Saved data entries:
────────────────────────────────────────

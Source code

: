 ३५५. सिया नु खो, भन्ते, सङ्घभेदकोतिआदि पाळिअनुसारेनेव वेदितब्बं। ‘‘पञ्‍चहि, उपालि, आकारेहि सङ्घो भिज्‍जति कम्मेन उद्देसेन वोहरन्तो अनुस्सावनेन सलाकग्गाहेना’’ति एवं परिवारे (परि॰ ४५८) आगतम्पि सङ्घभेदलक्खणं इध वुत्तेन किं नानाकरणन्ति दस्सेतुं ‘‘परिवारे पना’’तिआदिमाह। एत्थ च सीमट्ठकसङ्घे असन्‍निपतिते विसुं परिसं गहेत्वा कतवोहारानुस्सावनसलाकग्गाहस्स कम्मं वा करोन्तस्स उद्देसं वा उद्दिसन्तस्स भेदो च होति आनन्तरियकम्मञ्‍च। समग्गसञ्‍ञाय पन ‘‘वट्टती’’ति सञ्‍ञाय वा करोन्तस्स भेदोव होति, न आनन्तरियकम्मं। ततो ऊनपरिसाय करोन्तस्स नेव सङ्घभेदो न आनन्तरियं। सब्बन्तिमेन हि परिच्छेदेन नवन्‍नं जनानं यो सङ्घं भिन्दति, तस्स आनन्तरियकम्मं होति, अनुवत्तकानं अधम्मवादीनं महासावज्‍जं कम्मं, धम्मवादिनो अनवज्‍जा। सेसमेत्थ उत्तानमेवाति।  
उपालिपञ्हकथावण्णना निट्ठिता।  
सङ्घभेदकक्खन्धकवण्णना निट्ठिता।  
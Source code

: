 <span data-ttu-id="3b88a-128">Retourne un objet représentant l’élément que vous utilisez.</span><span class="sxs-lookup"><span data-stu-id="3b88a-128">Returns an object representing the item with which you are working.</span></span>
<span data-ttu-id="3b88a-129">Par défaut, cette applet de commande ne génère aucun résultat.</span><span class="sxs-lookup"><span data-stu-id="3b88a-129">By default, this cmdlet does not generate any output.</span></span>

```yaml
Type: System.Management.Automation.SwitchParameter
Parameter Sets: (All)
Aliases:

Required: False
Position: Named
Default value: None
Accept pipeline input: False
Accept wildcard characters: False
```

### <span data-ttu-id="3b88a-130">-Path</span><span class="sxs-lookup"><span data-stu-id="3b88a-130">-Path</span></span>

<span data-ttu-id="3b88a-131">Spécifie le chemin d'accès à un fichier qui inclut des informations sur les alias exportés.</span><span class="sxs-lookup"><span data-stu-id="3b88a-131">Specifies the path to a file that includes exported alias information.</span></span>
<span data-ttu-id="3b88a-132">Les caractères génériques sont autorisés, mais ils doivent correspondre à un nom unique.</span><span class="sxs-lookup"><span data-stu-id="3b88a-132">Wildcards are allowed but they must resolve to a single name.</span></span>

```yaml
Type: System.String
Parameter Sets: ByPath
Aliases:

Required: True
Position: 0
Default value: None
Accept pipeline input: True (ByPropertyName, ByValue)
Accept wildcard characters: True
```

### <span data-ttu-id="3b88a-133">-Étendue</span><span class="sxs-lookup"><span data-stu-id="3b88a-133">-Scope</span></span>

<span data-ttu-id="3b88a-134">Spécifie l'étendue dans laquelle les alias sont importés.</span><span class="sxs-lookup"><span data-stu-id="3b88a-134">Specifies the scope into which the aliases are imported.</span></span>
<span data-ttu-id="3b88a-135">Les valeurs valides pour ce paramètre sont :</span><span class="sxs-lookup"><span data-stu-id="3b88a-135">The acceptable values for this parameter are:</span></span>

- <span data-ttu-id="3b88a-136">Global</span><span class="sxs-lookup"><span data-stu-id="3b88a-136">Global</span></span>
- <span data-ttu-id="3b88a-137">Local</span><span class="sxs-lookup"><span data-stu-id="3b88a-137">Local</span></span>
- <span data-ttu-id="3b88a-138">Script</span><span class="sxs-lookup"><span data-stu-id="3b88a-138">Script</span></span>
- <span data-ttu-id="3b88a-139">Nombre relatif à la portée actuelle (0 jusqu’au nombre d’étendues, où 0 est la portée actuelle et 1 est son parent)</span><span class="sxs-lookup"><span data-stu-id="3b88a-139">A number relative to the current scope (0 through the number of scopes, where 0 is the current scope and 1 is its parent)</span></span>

────────────────────────────────────────

From the entries, report every line in which the string "characters" occurs.

▶ _Result for this task_:
Accept wildcard characters: False
Accept wildcard characters: True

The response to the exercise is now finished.